▶ [PROVIDED DATA]
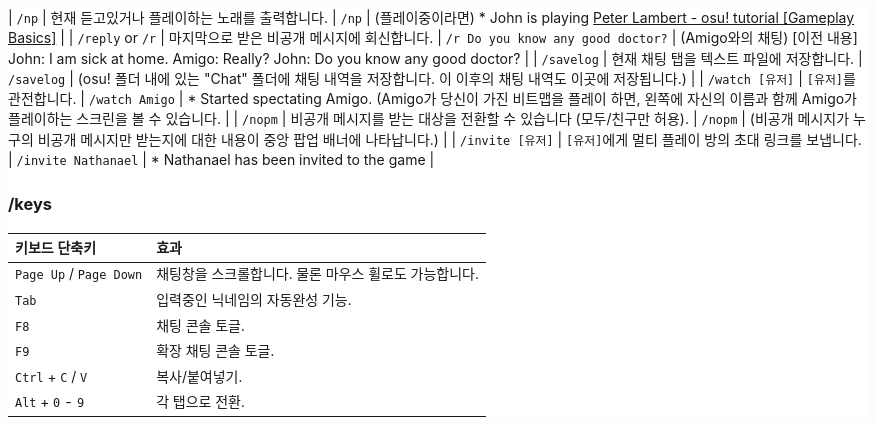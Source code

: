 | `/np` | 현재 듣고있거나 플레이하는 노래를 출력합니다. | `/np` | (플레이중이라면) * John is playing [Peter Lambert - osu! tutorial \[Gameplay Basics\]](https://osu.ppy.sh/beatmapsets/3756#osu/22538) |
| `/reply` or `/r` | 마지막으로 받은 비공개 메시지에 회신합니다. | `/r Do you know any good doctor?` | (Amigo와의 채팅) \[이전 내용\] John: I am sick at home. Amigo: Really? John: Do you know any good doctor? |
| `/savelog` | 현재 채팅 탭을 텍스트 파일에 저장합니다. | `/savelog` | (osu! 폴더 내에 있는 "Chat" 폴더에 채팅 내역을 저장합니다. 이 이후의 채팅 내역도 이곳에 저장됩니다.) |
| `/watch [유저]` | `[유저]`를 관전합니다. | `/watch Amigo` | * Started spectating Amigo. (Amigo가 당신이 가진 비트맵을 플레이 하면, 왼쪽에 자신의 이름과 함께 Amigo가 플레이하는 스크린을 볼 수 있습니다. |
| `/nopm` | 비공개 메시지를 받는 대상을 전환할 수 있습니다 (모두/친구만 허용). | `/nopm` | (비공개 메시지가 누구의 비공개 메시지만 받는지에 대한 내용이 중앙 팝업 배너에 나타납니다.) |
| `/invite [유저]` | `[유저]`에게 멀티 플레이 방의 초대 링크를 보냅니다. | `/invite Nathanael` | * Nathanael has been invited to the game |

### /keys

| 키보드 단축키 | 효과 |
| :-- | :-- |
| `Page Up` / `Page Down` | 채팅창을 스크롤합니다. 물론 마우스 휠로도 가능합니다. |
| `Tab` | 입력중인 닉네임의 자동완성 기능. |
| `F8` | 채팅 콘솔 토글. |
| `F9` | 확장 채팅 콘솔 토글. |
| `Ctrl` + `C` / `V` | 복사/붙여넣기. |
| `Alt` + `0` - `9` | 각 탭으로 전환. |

--

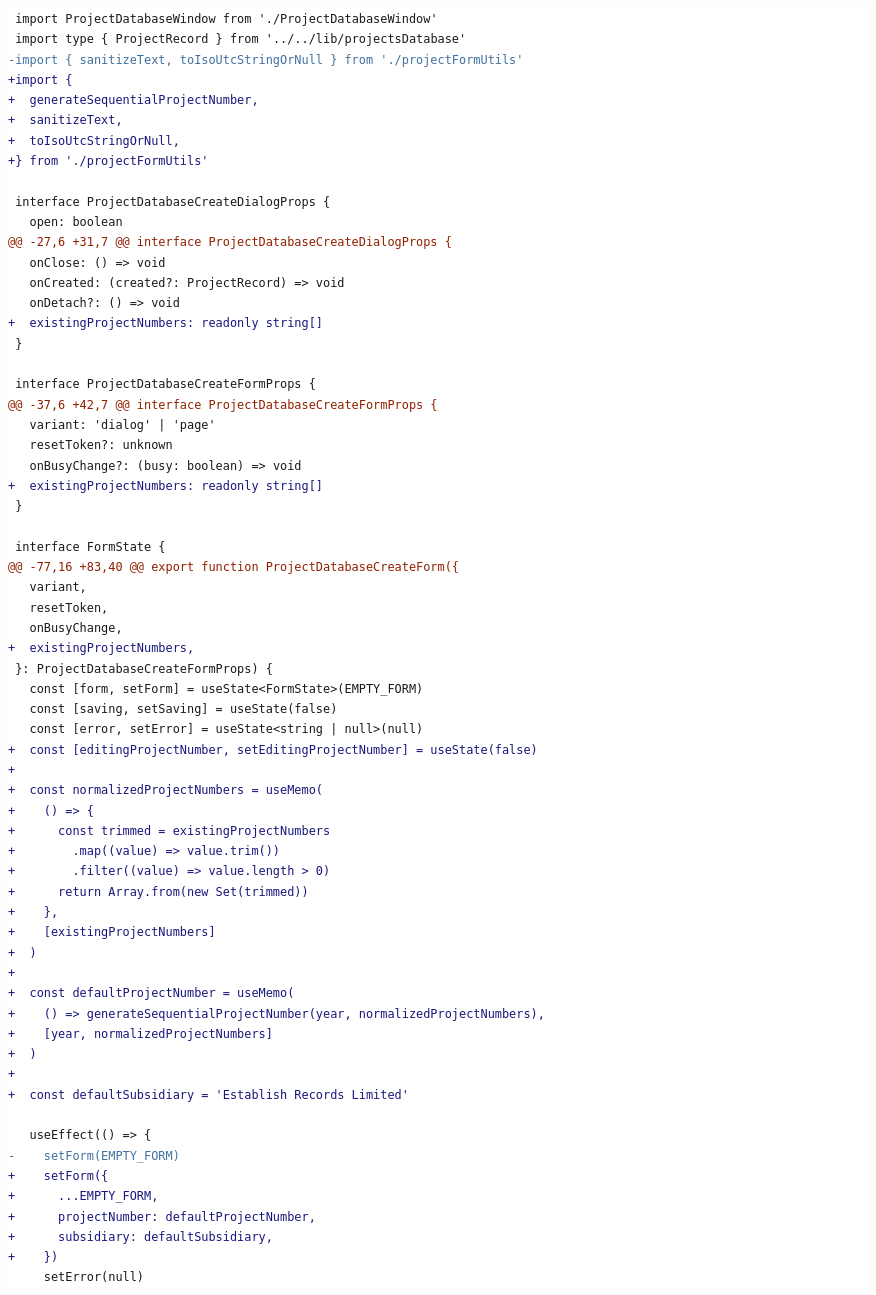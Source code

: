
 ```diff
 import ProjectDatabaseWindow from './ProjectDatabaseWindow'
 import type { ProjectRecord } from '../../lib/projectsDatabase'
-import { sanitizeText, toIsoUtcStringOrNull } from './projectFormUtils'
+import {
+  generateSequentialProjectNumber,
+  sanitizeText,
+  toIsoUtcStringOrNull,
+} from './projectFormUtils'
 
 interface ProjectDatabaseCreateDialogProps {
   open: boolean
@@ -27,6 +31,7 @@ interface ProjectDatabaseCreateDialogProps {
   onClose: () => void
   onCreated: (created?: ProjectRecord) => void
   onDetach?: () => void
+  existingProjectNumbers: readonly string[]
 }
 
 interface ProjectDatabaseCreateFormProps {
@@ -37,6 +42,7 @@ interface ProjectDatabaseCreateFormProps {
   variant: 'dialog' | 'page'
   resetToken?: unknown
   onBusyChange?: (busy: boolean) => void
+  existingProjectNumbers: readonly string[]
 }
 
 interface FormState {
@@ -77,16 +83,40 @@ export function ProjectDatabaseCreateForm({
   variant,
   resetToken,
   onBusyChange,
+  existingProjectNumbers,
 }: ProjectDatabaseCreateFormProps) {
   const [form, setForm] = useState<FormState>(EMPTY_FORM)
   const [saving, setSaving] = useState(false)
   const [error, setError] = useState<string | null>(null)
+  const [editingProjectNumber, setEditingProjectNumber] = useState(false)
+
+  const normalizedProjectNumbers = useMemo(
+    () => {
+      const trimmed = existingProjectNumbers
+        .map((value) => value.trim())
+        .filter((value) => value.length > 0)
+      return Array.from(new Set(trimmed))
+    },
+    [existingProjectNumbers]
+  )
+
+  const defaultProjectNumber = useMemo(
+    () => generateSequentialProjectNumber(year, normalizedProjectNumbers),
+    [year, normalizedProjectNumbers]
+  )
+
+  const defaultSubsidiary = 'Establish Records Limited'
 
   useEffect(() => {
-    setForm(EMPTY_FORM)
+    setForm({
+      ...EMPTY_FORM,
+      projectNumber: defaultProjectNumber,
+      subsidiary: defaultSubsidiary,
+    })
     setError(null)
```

▶ [REQUIRED ACTION] Go through the entries above and count the lines holding the word "ProjectDatabaseCreateFormProps"; write nothing but the number.

▶ [RESULT FOR THIS TASK] 3